Amoeblog


TEACHING

Posted by Billyjam, May 21, 2007 10:39am | Post a Comment
Juan (AKA Wonway Posibul), who joined Amoeba Berkeley two and a half years ago, lives and breathes hip-hop. At the East Bay music store his title is hip-hop buyer. Outside, he is emcee Wonway Posibul with Berkeley hip-hop crew the Secluded Journalists. Additionally, the always busy artist has, over time, collaborated with many other artists on projects including the acclaimed A Tribe Called Quest tribute he recorded with Oakland Faders DJ and fellow Amoeba Berkeley employee DJ Platurn. He is also an in-demand DJ and currently spins at East Bay spots, including Kitty's and Easy Lounge. But it is the unique class that this qualified educator teaches once a week at Cell Space in San Francisco that he finds most rewarding. "Def Ed" is the exact title of the progressive course he teaches on the art of emceeing. As well as schooling his young students on how to effectively write rhymes, Juan also carefully mentors them on how to present their rhymes properly -- how to flow.

AMOEBLOG: How does teaching kids to emcee benefit you as an artist and as a person?
JUAN: I was raised by a community that consisted of family, friends, artists, activists, and teachers. I wouldn't have progressed as an emcee without them. So it's only natural I give back to the community that raised me -- especially with Hip Hop nowadays and the consolidation of images and ideas that's being presented to the youth. I feel like teaching is one little way of fighting the bullshit, and trying to establish a balance. This is my first year teaching, so just making these lesson plans, and breaking down what I feel is important to be an emcee, and for the first time critically looking at what I'm doing, I'm learning a lot and becoming a stronger writer and emcee because of it. The kids also bring an energy along with some new styles that I think are very exciting and inspirational.
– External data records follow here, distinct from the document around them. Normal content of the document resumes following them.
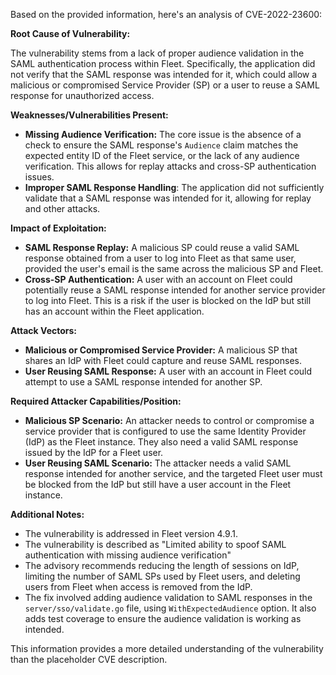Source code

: Based on the provided information, here's an analysis of CVE-2022-23600:

**Root Cause of Vulnerability:**

The vulnerability stems from a lack of proper audience validation in the SAML authentication process within Fleet. Specifically, the application did not verify that the SAML response was intended for it, which could allow a malicious or compromised Service Provider (SP) or a user to reuse a SAML response for unauthorized access.

**Weaknesses/Vulnerabilities Present:**

*   **Missing Audience Verification:** The core issue is the absence of a check to ensure the SAML response's `Audience` claim matches the expected entity ID of the Fleet service, or the lack of any audience verification. This allows for replay attacks and cross-SP authentication issues.
*   **Improper SAML Response Handling**: The application did not sufficiently validate that a SAML response was intended for it, allowing for replay and other attacks.

**Impact of Exploitation:**

*   **SAML Response Replay:** A malicious SP could reuse a valid SAML response obtained from a user to log into Fleet as that same user, provided the user's email is the same across the malicious SP and Fleet.
*   **Cross-SP Authentication:** A user with an account on Fleet could potentially reuse a SAML response intended for another service provider to log into Fleet. This is a risk if the user is blocked on the IdP but still has an account within the Fleet application.

**Attack Vectors:**

*   **Malicious or Compromised Service Provider:** A malicious SP that shares an IdP with Fleet could capture and reuse SAML responses.
*   **User Reusing SAML Response:** A user with an account in Fleet could attempt to use a SAML response intended for another SP.

**Required Attacker Capabilities/Position:**

*   **Malicious SP Scenario:** An attacker needs to control or compromise a service provider that is configured to use the same Identity Provider (IdP) as the Fleet instance. They also need a valid SAML response issued by the IdP for a Fleet user.
*   **User Reusing SAML Scenario:** The attacker needs a valid SAML response intended for another service, and the targeted Fleet user must be blocked from the IdP but still have a user account in the Fleet instance.

**Additional Notes:**

*   The vulnerability is addressed in Fleet version 4.9.1.
*   The vulnerability is described as "Limited ability to spoof SAML authentication with missing audience verification"
*   The advisory recommends reducing the length of sessions on IdP, limiting the number of SAML SPs used by Fleet users, and deleting users from Fleet when access is removed from the IdP.
*   The fix involved adding audience validation to SAML responses in the `server/sso/validate.go` file, using `WithExpectedAudience` option. It also adds test coverage to ensure the audience validation is working as intended.

This information provides a more detailed understanding of the vulnerability than the placeholder CVE description.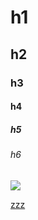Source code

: # h1

## h2

### h3

#### h4

##### h5

###### h6

<script>alert("haxorz")</script>

<img src="local.png"></img>

<a class="xxx" href="http://yyy.com">zzz</a>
AMOEBLOG: A couple of weekends ago your hip-hop group Secluded Journalists performed at the long-running annual Hip-Hop In the Park (conveniently staged immediately behind Ameoba Berkeley in People's Park). Headlining this year's bill was MURS, who you did sound for at his killer Amoeba Berkeley instore several months back. How was the Park event and how did your group's performance go?
JUAN: Hip-Hop in the Park is always fun for me. I've been to all eleven of them. We did our thing. But they always put us on way too early, before the bulk of the crowd gets there. When will they learn we're better than hella of the people they put on after us?

AMOEBLOG: Who is your personal favorite new artist to watch out for? 
JUAN: I like this guy from LA named Blu. He has an album coming out on Sound in Color with Exile of Emanon.
 
AMOEBLOG: Name four popular hip-hop releases @ Amoeba Berkeley this week :
JUAN:  J Dilla Ruff Draft
             DJ Haylow Soul Brother Productions
             DJ Platurn and E da Boss The Big Playback
             Melina Jones Swearing off Busters
 
AMOEBLOG: What is the best thing for you about working in a music store like Amoeba?
JUAN: Having access to all this music and people that are really passionate about music. It's like part musicology class, part job. Meeting and networking with other artists, distributors, and labels. Learning another side of the business.
                                                                            AMOEBLOG: What do you see as the future of music distribution? WIll people be buying CDs and records in brick and morter stores ten years from now?
JUAN: The future of music is definitely shifting towards digital and the Internet, but as long as there are collectors, music that never made it to MP3, and those that like to talk and socialize with real people about  music, there will still be people buying CD's and records ten years from now. There'll be like 90% less stores, but the good ones will still be here.